Kyligence / kylin-docker

This repository trackes the code and files for building docker image with Apache Kylin.
Apache License 2.0
125 stars 52 forks source link

Kylin on Docker

This repository trackes the code and files for building docker images with Apache Kylin.

Please note: this is the master branch, which doesn't have the scripts and Dockerfile; You need checkout the specific branch which named with Kylin version and Hadoop release name.

Background

Apache Kylin is an open source Distributed Analytics Engine designed to provide SQL interface and multi-dimensional analysis (OLAP) on Hadoop supporting extremely large datasets. For more information you can visit Kylin home page at http://kylin.apache.org

Usually Kylin is deployed in a dedicated Hadoop client node, on which the Hadoop, HBase, Hive and other clients have been properly configured to communicate with the cluster; Kylin will use the client Jars and configuration files to work with other components; Besides, all Kylin metadata and cube data are persistended in HBase and HDFS, not in local, so all these make it very reasonable to build Kylin as a docker image for quick deploy.

How to make it

The main idea is building Hadoop/HBase/Hive clients and Kylin binary package into one image; User can pull this image, and then just add client configuration files like core-site.xml, hdfs-site.xml, yarn-site.xml, hbase-site.xml, hive-site.xml and kylin.properties to the effective paths to make a new image (has verified), or upload these files during starting up (not verified yet);

Before start, you need do some preparations:

Steps

Below is a sample of building and running a docker image for Hortonworks HDP 2.2 cluster.

  1. Collect the client configuration files Get the *-site.xml files from a working Hadoop client node, to a local folder say "~/hadoop-conf/";

  2. Prepare kylin.properties

    The kylin.properties file is the main configuration file for Kylin; you need prepare such a file and put it to the "~/hadoop-conf/" folder, together with other conf files; suggest to double check the parameters in it; e.g, the "kylin.metadata.url" points to the right metadata table, "kylin.hdfs.working.dir" is an existing HDFS folder and you have permission to write, etc.
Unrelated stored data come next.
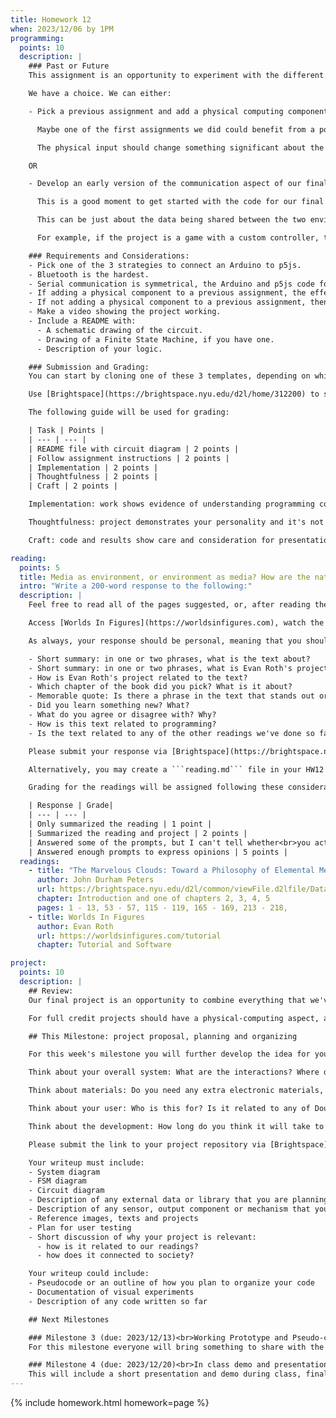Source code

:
```yaml
---
title: Homework 12
when: 2023/12/06 by 1PM
programming:
  points: 10
  description: |
    ### Past or Future
    This assignment is an opportunity to experiment with the different communication strategies to connect an Arduino to a p5js sketch that we saw in class.

    We have a choice. We can either:

    - Pick a previous assignment and add a physical computing component to it.

      Maybe one of the first assignments we did could benefit from a potentiometer or a button. The drawing sketch of HW04B, or even some aspects of HW03A or HW03B could be parametrized to read an input from the Arduino.

      The physical input should change something significant about the sketch, not just colors.

    OR

    - Develop an early version of the communication aspect of our final project.

      This is a good moment to get started with the code for our final projects, and since communicating between an Arduino and p5js is a requirement, why not start there.

      This can be just about the data being shared between the two environments with a simplified version of the visuals or the final circuit.

      For example, if the project is a game with a custom controller, the focus will be on getting the signals from the Arduino to p5js to make an ellipse move. Or, if the final project uses 12 buttons to implement a super password machine, for now the task should be to get 2 or 3 of those buttons to communicate with p5js.

    ### Requirements and Considerations:
    - Pick one of the 3 strategies to connect an Arduino to p5js.
    - Bluetooth is the hardest.
    - Serial communication is symmetrical, the Arduino and p5js code for sending/receiving is very similar.
    - If adding a physical component to a previous assignment, the effect in p5js has to be more than just a change in color.
    - If not adding a physical component to a previous assignment, then this should be related to the final project.
    - Make a video showing the project working.
    - Include a README with:
      - A schematic drawing of the circuit.
      - Drawing of a Finite State Machine, if you have one.
      - Description of your logic.

    ### Submission and Grading:
    You can start by cloning one of these 3 templates, depending on which communication strategy you want to use: [Serial](https://github.com/DM-GY-6063-2023F-D/FinalProject-Serial), [WiFi](https://github.com/DM-GY-6063-2023F-D/FinalProject-Serial), [BLE](https://github.com/DM-GY-6063-2023F-D/FinalProject-BLE).

    Use [Brightspace](https://brightspace.nyu.edu/d2l/home/312200) to submit a link to your repository and a video of your project working. The video should be about 1 minute long to show all the input/output signals being transferred between the Arduino and p5js. You can upload the file to Brightspace or host it somewhere else and submit a link.

    The following guide will be used for grading:

    | Task | Points |
    | --- | --- |
    | README file with circuit diagram | 2 points |
    | Follow assignment instructions | 2 points |
    | Implementation | 2 points |
    | Thoughtfulness | 2 points |
    | Craft | 2 points |

    Implementation: work shows evidence of understanding programming concepts and you are fully using them to express your ideas.

    Thoughtfulness: project demonstrates your personality and it's not a straightforward re-implementation of someone else's idea.

    Craft: code and results show care and consideration for presentation and professionalism, and work doesn't look like it was rushed.

reading:
  points: 5
  title: Media as environment, or environment as media? How are the natural and the media worlds entangled?
  intro: "Write a 200-word response to the following:"
  description: |
    Feel free to read all of the pages suggested, or, after reading the Introduction (pages 1 - 13), pick one of the four chapters (chapters 2, 3, 4 or 5) and read the first few pages, as listed above.

    Access [Worlds In Figures](https://worldsinfigures.com), watch the tutorial video and play with the software.

    As always, your response should be personal, meaning that you should be expressing your views and opinions about the text and not just summarizing it. You can use the following rubric to guide your response:

    - Short summary: in one or two phrases, what is the text about?
    - Short summary: in one or two phrases, what is Evan Roth's project about?
    - How is Evan Roth's project related to the text?
    - Which chapter of the book did you pick? What is it about?
    - Memorable quote: Is there a phrase in the text that stands out or captures the main idea of the text?
    - Did you learn something new? What?
    - What do you agree or disagree with? Why?
    - How is this text related to programming?
    - Is the text related to any of the other readings we've done so far?

    Please submit your response via [Brightspace](https://brightspace.nyu.edu/d2l/home/312200).

    Alternatively, you may create a ```reading.md``` file in your HW12 repo and write your response in markdown. Just make sure to submit a link to the file using [Brightspace](https://brightspace.nyu.edu/d2l/home/312200).

    Grading for the readings will be assigned following these considerations:

    | Response | Grade|
    | --- | --- |
    | Only summarized the reading | 1 point |
    | Summarized the reading and project | 2 points |
    | Answered some of the prompts, but I can't tell whether<br>you actually read the text and saw the project | 3 points |
    | Answered enough prompts to express opinions | 5 points |
  readings:
    - title: "The Marvelous Clouds: Toward a Philosophy of Elemental Media"
      author: John Durham Peters
      url: https://brightspace.nyu.edu/d2l/common/viewFile.d2lfile/Database/MjA5MTA0ODU/peters_marvelous-clouds.pdf?ou=312200
      chapter: Introduction and one of chapters 2, 3, 4, 5
      pages: 1 - 13, 53 - 57, 115 - 119, 165 - 169, 213 - 218, 
    - title: Worlds In Figures
      author: Evan Roth
      url: https://worldsinfigures.com/tutorial
      chapter: Tutorial and Software

project:
  points: 10
  description: |
    ## Review:
    Our final project is an opportunity to combine everything that we've learned to create a piece of work that showcases not only our technical knowledge, but also our design skills, and ability to think critically while making connections between our readings and our practice.

    For full credit projects should have a physical-computing aspect, and an audio or visual aspect, so this means using both an Arduino for input or output, together with a p5js sketch. Projects also have to have custom functions, arrays, objects or classes, ```for()``` loops and ```if()``` statements, and demonstrate forethought and planning. At the same time, we're expected to go beyond the basic concepts of programming, so use of external libraries is extremely encouraged.

    ## This Milestone: project proposal, planning and organizing

    For this week's milestone you will further develop the idea for your project and create a plan for its development. It's also not a bad idea to start thinking about the code and writing some initial functions, testing some visuals and experimenting with libraries.

    Think about your overall system: What are the interactions? Where does data get produced or collected? How does it get transferred between Arduino and the computer/browser/p5js?

    Think about materials: Do you need any extra electronic materials, like sensors, motors or special LEDs? Will you need to fabricate any special structures or mechanisms?

    Think about your user: Who is this for? Is it related to any of Douglas Rushkoff's commands? Would Chris Crawford consider it interactive? How do you plan on testing your project?

    Think about the development: How long do you think it will take to develop your project? What do you think will be the most challenging aspect of the project? Do you have any "stretch" features you would like to develop in case you finish early? Do you have a backup plan in case anything ends up not working out?

    Please submit the link to your project repository via [Brightspace](https://brightspace.nyu.edu/d2l/home/312200).

    Your writeup must include:
    - System diagram
    - FSM diagram
    - Circuit diagram
    - Description of any external data or library that you are planning to use
    - Description of any sensor, output component or mechanism that you are planning on using or building
    - Reference images, texts and projects
    - Plan for user testing
    - Short discussion of why your project is relevant:
      - how is it related to our readings?
      - how does it connected to society?

    Your writeup could include:
    - Pseudocode or an outline of how you plan to organize your code
    - Documentation of visual experiments
    - Description of any code written so far

    ## Next Milestones

    ### Milestone 3 (due: 2023/12/13)<br>Working Prototype and Pseudo-code (10 points)
    For this milestone everyone will bring something to share with the class.

    ### Milestone 4 (due: 2023/12/20)<br>In class demo and presentation (30 points)
    This will include a short presentation and demo during class, final code review and a final writeup.
---
```

{% include homework.html homework=page %}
  3. Clone this repository, checkout the correct branch;

    git clone https://github.com/Kyligence/kylin-docker  
    cd kylin-docker  
    git checkout kylin152-hdp22  
  4. Copy the client configuration files to "kylin-docker/conf" folder, overwriting those template files;

    cp -rf ~/hadoop-conf/* conf/
  5. Build docker image, which may take a while, just take a cup of tea;

    docker build -t kyligence/kylin:152 .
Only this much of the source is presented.